BRIEF ->
Whenever "height" appears in a line, please copy that line from the data.

Dataset records
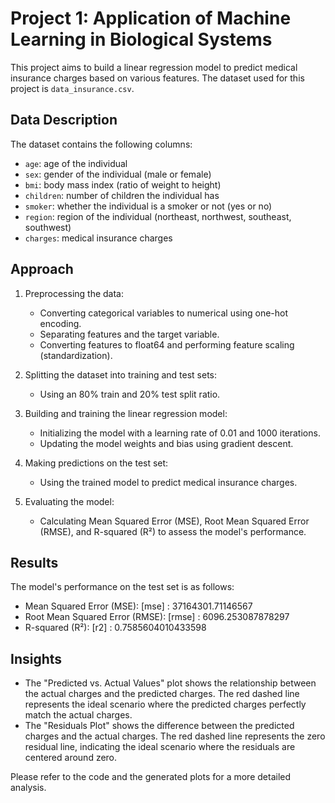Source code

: # Project 1: Application of Machine Learning in Biological Systems

This project aims to build a linear regression model to predict medical insurance charges based on various features. The dataset used for this project is `data_insurance.csv`.

## Data Description
The dataset contains the following columns:
- `age`: age of the individual
- `sex`: gender of the individual (male or female)
- `bmi`: body mass index (ratio of weight to height)
- `children`: number of children the individual has
- `smoker`: whether the individual is a smoker or not (yes or no)
- `region`: region of the individual (northeast, northwest, southeast, southwest)
- `charges`: medical insurance charges

## Approach
1. Preprocessing the data:
    - Converting categorical variables to numerical using one-hot encoding.
    - Separating features and the target variable.
    - Converting features to float64 and performing feature scaling (standardization).

2. Splitting the dataset into training and test sets:
    - Using an 80% train and 20% test split ratio.

3. Building and training the linear regression model:
    - Initializing the model with a learning rate of 0.01 and 1000 iterations.
    - Updating the model weights and bias using gradient descent.

4. Making predictions on the test set:
    - Using the trained model to predict medical insurance charges.

5. Evaluating the model:
    - Calculating Mean Squared Error (MSE), Root Mean Squared Error (RMSE), and R-squared (R²) to assess the model's performance.

## Results
The model's performance on the test set is as follows:
- Mean Squared Error (MSE): [mse] : 37164301.71146567
- Root Mean Squared Error (RMSE): [rmse] : 6096.253087878297
- R-squared (R²): [r2] : 0.7585604010433598

## Insights
- The "Predicted vs. Actual Values" plot shows the relationship between the actual charges and the predicted charges. The red dashed line represents the ideal scenario where the predicted charges perfectly match the actual charges.
- The "Residuals Plot" shows the difference between the predicted charges and the actual charges. The red dashed line represents the zero residual line, indicating the ideal scenario where the residuals are centered around zero.

Please refer to the code and the generated plots for a more detailed analysis.
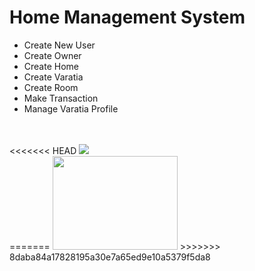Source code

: <h1>Home Management System</h1>
<ul>
    <li>Create New User</li>
    <li>Create Owner</li>
    <li>Create Home</li>
    <li>Create Varatia</li>
    <li>Create Room</li>
    <li>Make Transaction</li>
    <li>Manage Varatia Profile</li>
</ul>
<br/>
<br/>
<div>
<<<<<<< HEAD
    <img src="https://dl.dropboxusercontent.com/s/ebrxcyw6u3rlb4k/Screenshot%202019-12-09%20at%2010.34.37%20AM.png?dl=0">
</div>
=======
    <img src="https://dl.dropboxusercontent.com/s/ebrxcyw6u3rlb4k/Screenshot%202019-12-09%20at%2010.34.37%20AM.png?dl=0" width="200px" height="150px">
</div>
>>>>>>> 8daba84a17828195a30e7a65ed9e10a5379f5da8
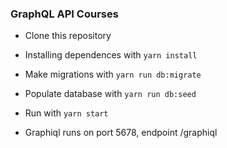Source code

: ### GraphQL API Courses

- Clone this repository

- Installing dependences with `yarn install`

- Make migrations with `yarn run db:migrate`

- Populate database with `yarn run db:seed`

- Run with `yarn start`

- Graphiql runs on port 5678, endpoint /graphiql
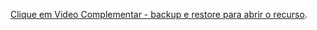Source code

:[Clique em Video Complementar - backup e restore para abrir o recurso](https://www.youtube.com/watch?v=Aupe8vPuFIk).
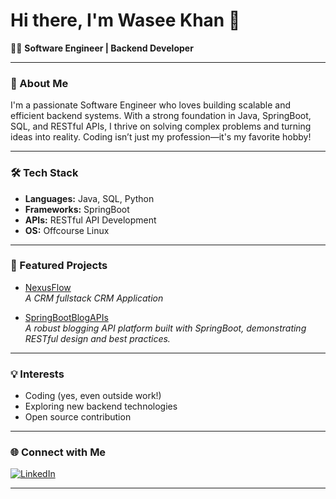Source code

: # Hi there, I'm Wasee Khan 👋

👨‍💻 **Software Engineer | Backend Developer**

---

### 🚀 About Me

I'm a passionate Software Engineer who loves building scalable and efficient backend systems. With a strong foundation in Java, SpringBoot, SQL, and RESTful APIs, I thrive on solving complex problems and turning ideas into reality. Coding isn’t just my profession—it's my favorite hobby!

---

### 🛠️ Tech Stack

- **Languages:** Java, SQL, Python
- **Frameworks:** SpringBoot
- **APIs:** RESTful API Development
- **OS:** Offcourse Linux

---

### 🌟 Featured Projects

- [NexusFlow](https://github.com/WaseeKhan/NexusFlow)  
  *A CRM fullstack CRM Application*

- [SpringBootBlogAPIs](https://github.com/WaseeKhan/SpringBootBlogAPIs)  
  *A robust blogging API platform built with SpringBoot, demonstrating RESTful design and best practices.*

---

### 💡 Interests

- Coding (yes, even outside work!)
- Exploring new backend technologies
- Open source contribution

---

### 🌐 Connect with Me

[![LinkedIn](https://img.shields.io/badge/LinkedIn-blue?logo=linkedin&style=flat-square)](https://www.linkedin.com/in/vaseemakaram/)

---


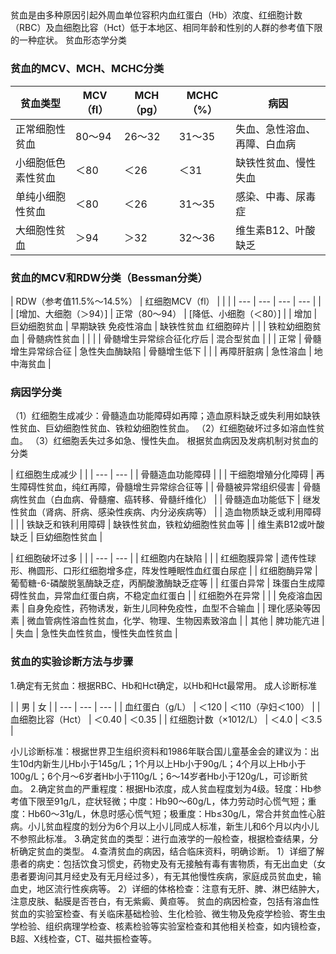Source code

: ## 


贫血是由多种原因引起外周血单位容积内血红蛋白（Hb）浓度、红细胞计数（RBC）及血细胞比容（Hct）低于本地区、相同年龄和性别的人群的参考值下限的一种症状。
贫血形态学分类
### 贫血的MCV、MCH、MCHC分类 
| 贫血类型 | MCV（fl） | MCH（pg） | MCHC（%） | 病因 |
| --- | --- | --- | --- | --- |
| 正常细胞性贫血 | 80～94 | 26～32 | 31～35 | 失血、急性溶血、再障、白血病 |
| 小细胞低色素性贫血 | ＜80 | ＜26 | ＜31 | 缺铁性贫血、慢性失血 |
| 单纯小细胞性贫血 | ＜80 | ＜26 | 31～35 | 感染、中毒、尿毒症 |
| 大细胞性贫血 | ＞94 | ＞32 | 32～36 | 维生素B12、叶酸缺乏 |

### 贫血的MCV和RDW分类（Bessman分类） 
| RDW（参考值11.5%～14.5%） | 红细胞MCV（fl） | 
 | 
 |
| --- | --- | --- | --- |
| 
 | [增加、大细胞（＞94）] | 正常（80～94） | [降低、小细胞（＜80）] |
| 增加 | 巨幼细胞贫血 | 早期缺铁
免疫性溶血 | 缺铁性贫血
红细胞碎片 |
| 
 | 铁粒幼细胞贫血 | 骨髄病性贫血 | 
 |
| 
 | 骨髄增生异常综合征化疗后 | 混合型贫血 | 
 |
| 正常 | 骨髓增生异常综合征 | 急性失血酶缺陷 | 骨髓增生低下 |
| 
 | 再障肝脏病 | 急性溶血 | 地中海贫血 |


### 病因学分类
（1）红细胞生成减少：骨髓造血功能障碍如再障；造血原料缺乏或失利用如缺铁性贫血、巨幼细胞性贫血、铁粒幼细胞性贫血。
（2）红细胞破坏过多如溶血性贫血。
（3）红细胞丢失过多如急、慢性失血。
根据贫血病因及发病机制对贫血的分类 

| 红细胞生成减少 | 
 |
| --- | --- |
| 骨髓造血功能障碍 | 
 |
| 干细胞增殖分化障碍 | 再生障碍性贫血，纯红再障，骨髓增生异常综合征等 |
| 骨髓被异常组织侵害 | 骨髓病性贫血（白血病、骨髓瘤、癌转移、骨髓纤维化） |
| 骨髓造血功能低下 | 继发性贫血（肾病、肝病、感染性疾病、内分泌疾病等） |
| 造血物质缺乏或利用障碍 | 
 |
| 铁缺乏和铁利用障碍 | 缺铁性贫血，铁粒幼细胞性贫血等 |
| 维生素B12或叶酸缺乏 | 巨幼细胞性贫血 |


| 红细胞破坏过多 | 
 |
| --- | --- |
| 红细胞内在缺陷 | 
 |
| 红细胞膜异常 | 遗传性球形、椭圆形、口形红细胞增多症，阵发性睡眠性血红蛋白尿症 |
| 红细胞酶异常 | 葡萄糖-6-磷酸脱氢酶缺乏症，丙酮酸激酶缺乏症等 |
| 红蛋白异常 | 珠蛋白生成障碍性贫血，异常血红蛋白病，不稳定血红蛋白 |
| 红细胞外在异常 | 
 |
| 免疫溶血因素 | 自身免疫性，药物诱发，新生儿同种免疫性，血型不合输血 |
| 理化感染等因素 | 微血管病性溶血性贫血，化学、物理、生物因素致溶血 |
| 其他 | 脾功能亢进 |
| 失血 | 急性失血性贫血，慢性失血性贫血 |


### 贫血的实验诊断方法与步骤
1.确定有无贫血：根据RBC、Hb和Hct确定，以Hb和Hct最常用。
成人诊断标准 

| 
 | 男 | 女 |
| --- | --- | --- |
| 血红蛋白（g/L） | ＜120 | ＜110（孕妇＜100） |
| 血细胞比容（Hct） | ＜0.40 | ＜0.35 |
| 红细胞计数（×1012/L） | ＜4.0 | ＜3.5 |

小儿诊断标准：根据世界卫生组织资料和1986年联合国儿童基金会的建议为：出生10d内新生儿Hb小于145g/L；1个月以上Hb小于90g/L；4个月以上Hb小于100g/L；6个月～6岁者Hb小于110g/L；6～14岁者Hb小于120g/L，可诊断贫血。
2.确定贫血的严重程度：根据Hb浓度，成人贫血程度划为4级。轻度：Hb参考值下限至91g/L，症状轻微；中度：Hb90～60g/L，体力劳动时心慌气短；重度：Hb60～31g/L，休息时感心慌气短；极重度：Hb≤30g/L，常合并贫血性心脏病。小儿贫血程度的划分为6个月以上小儿同成人标准，新生儿和6个月以内小儿不参照此标准。
3.确定贫血的类型：进行血液学的一般检查，根据检查结果，分析确定贫血的类型。
4.查清贫血的病因，结合临床资料，明确诊断。
1）详细了解患者的病史：包括饮食习惯史，药物史及有无接触有毒有害物质，有无出血史（女患者要询问其月经史及有无月经过多），有无其他慢性疾病，家庭成员贫血史，输血史，地区流行性疾病等。
2）详细的体格检查：注意有无肝、脾、淋巴结肿大，注意皮肤、黏膜是否苍白，有无紫癜、黄疸等。
贫血的病因检查，包括有溶血性贫血的实验室检查、有关临床基础检验、生化检验、微生物及免疫学检验、寄生虫学检验、组织病理学检查、核素检验等实验室检查和其他相关检查，如内镜检查，B超、X线检查，CT、磁共振检查等。
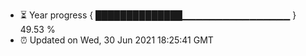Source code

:- ⏳ Year progress { ██████████████▁▁▁▁▁▁▁▁▁▁▁▁▁▁▁▁ } 49.53 %
- ⏰ Updated on Wed, 30 Jun 2021 18:25:41 GMT

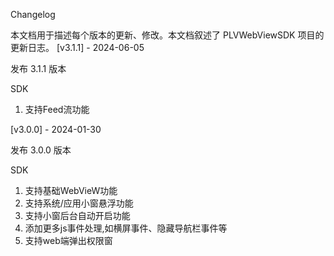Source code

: Changelog

本文档用于描述每个版本的更新、修改。本文档叙述了 PLVWebViewSDK 项目的更新日志。
[v3.1.1] - 2024-06-05

发布 3.1.1 版本

SDK
1. 支持Feed流功能

[v3.0.0] - 2024-01-30

发布 3.0.0 版本

SDK
1. 支持基础WebVieW功能
2. 支持系统/应用小窗悬浮功能
3. 支持小窗后台自动开启功能
4. 添加更多js事件处理,如横屏事件、隐藏导航栏事件等
5. 支持web端弹出权限窗
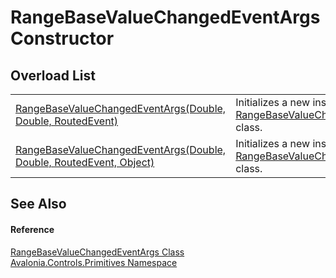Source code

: # RangeBaseValueChangedEventArgs Constructor


## Overload List
<table>
<tr>
<td><a href="M_Avalonia_Controls_Primitives_RangeBaseValueChangedEventArgs__ctor_1">RangeBaseValueChangedEventArgs(Double, Double, RoutedEvent)</a></td>
<td>Initializes a new instance of the <a href="T_Avalonia_Controls_Primitives_RangeBaseValueChangedEventArgs">RangeBaseValueChangedEventArgs</a> class.</td>
</tr>
<tr>
<td><a href="M_Avalonia_Controls_Primitives_RangeBaseValueChangedEventArgs__ctor">RangeBaseValueChangedEventArgs(Double, Double, RoutedEvent, Object)</a></td>
<td>Initializes a new instance of the <a href="T_Avalonia_Controls_Primitives_RangeBaseValueChangedEventArgs">RangeBaseValueChangedEventArgs</a> class.</td>
</tr>
</table>

## See Also


#### Reference
<a href="T_Avalonia_Controls_Primitives_RangeBaseValueChangedEventArgs">RangeBaseValueChangedEventArgs Class</a>  
<a href="N_Avalonia_Controls_Primitives">Avalonia.Controls.Primitives Namespace</a>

RESULT OF THE EXERCISE ->
- `bmi`: body mass index (ratio of weight to height)
    <img src="https://dl.dropboxusercontent.com/s/ebrxcyw6u3rlb4k/Screenshot%202019-12-09%20at%2010.34.37%20AM.png?dl=0" width="200px" height="150px">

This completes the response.